The exhibition showcases new glass work by Mettler which explore themes of migration, navigation and immigration. Specifically questions such as “How humans, plants and animals make their way to a certain place? How a place becomes a home, and the process that binds, or connects us to particular places?

HeatherMettler4Using a combination of hand blown, chiseled and etched glass Heather reflects patterns and designs which illustrate her reverence for the mountain environment and the ocean which surround these islands. While not born here, her family moved to Hawaiʻi when she was six years old. “I have spent most of my life on the beautiful Big Island of Hawaii. I grew up immersed in the flora, fauna, and ocean of the Kona coast. With its hapuʻu ferns, wild ginger, coconut palms, dolphins, sea turtles, rustic lava fields, and exquisite birds, Kona has been a magical place to call home.” Heather feels deeply rooted to this place and finds it a constant source of inspiration for her art.
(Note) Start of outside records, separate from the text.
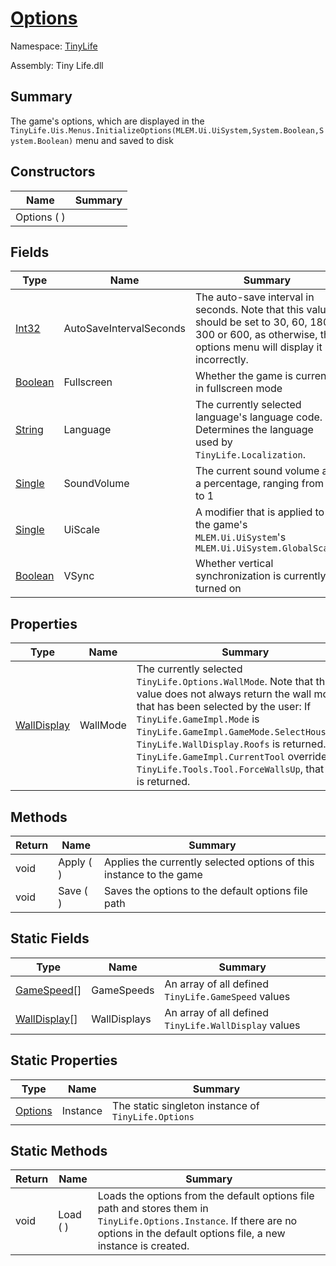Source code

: # [Options](./Options.md)

Namespace: [TinyLife]()

Assembly: Tiny Life.dll

## Summary
The game's options, which are displayed in the `TinyLife.Uis.Menus.InitializeOptions(MLEM.Ui.UiSystem,System.Boolean,System.Boolean)` menu and saved to disk

## Constructors

| Name | Summary | 
| --- | --- | 
| Options (  ) |  | 


## Fields

| Type | Name | Summary | 
| --- | --- | --- | 
| [Int32](https://docs.microsoft.com/en-us/dotnet/api/System.Int32) | AutoSaveIntervalSeconds | The auto-save interval in seconds.  Note that this value should be set to 30, 60, 180, 300 or 600, as otherwise, the options menu will display it incorrectly. | 
| [Boolean](https://docs.microsoft.com/en-us/dotnet/api/System.Boolean) | Fullscreen | Whether the game is currently in fullscreen mode | 
| [String](https://docs.microsoft.com/en-us/dotnet/api/System.String) | Language | The currently selected language's language code.  Determines the language used by `TinyLife.Localization`. | 
| [Single](https://docs.microsoft.com/en-us/dotnet/api/System.Single) | SoundVolume | The current sound volume as a percentage, ranging from 0 to 1 | 
| [Single](https://docs.microsoft.com/en-us/dotnet/api/System.Single) | UiScale | A modifier that is applied to the game's `MLEM.Ui.UiSystem`'s `MLEM.Ui.UiSystem.GlobalScale` | 
| [Boolean](https://docs.microsoft.com/en-us/dotnet/api/System.Boolean) | VSync | Whether vertical synchronization is currently turned on | 


## Properties

| Type | Name | Summary | 
| --- | --- | --- | 
| [WallDisplay](./WallDisplay.md) | WallMode | The currently selected `TinyLife.Options.WallMode`.  Note that this value does not always return the wall mode that has been selected by the user:  If `TinyLife.GameImpl.Mode` is `TinyLife.GameImpl.GameMode.SelectHousehold`, `TinyLife.WallDisplay.Roofs` is returned.  If the `TinyLife.GameImpl.CurrentTool` overrides `TinyLife.Tools.Tool.ForceWallsUp`, that value is returned. | 


## Methods

| Return | Name | Summary | 
| --- | --- | --- | 
| void | Apply (  ) | Applies the currently selected options of this instance to the game | 
| void | Save (  ) | Saves the options to the default options file path | 


## Static Fields

| Type | Name | Summary | 
| --- | --- | --- | 
| [GameSpeed](./Options.md)[] | GameSpeeds | An array of all defined `TinyLife.GameSpeed` values | 
| [WallDisplay](./Options.md)[] | WallDisplays | An array of all defined `TinyLife.WallDisplay` values | 


## Static Properties

| Type | Name | Summary | 
| --- | --- | --- | 
| [Options](./Options.md) | Instance | The static singleton instance of `TinyLife.Options` | 


## Static Methods

| Return | Name | Summary | 
| --- | --- | --- | 
| void | Load (  ) | Loads the options from the default options file path and stores them in `TinyLife.Options.Instance`.  If there are no options in the default options file, a new instance is created. |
HeatherMettler3Mettler’s fascination with glass began when she was a teenager working as an apprentice to an artist specializing in sandblasting. She expanded her skills at the Pilchuck Glass School where she studied mosaic design with Felice Nittolo. After learning casting and glass blowing, two techniques that greatly expanded her artistic expression, she graduated with a bachelor’s degree of Fine Art in Glass from the University of Hawaiʻi.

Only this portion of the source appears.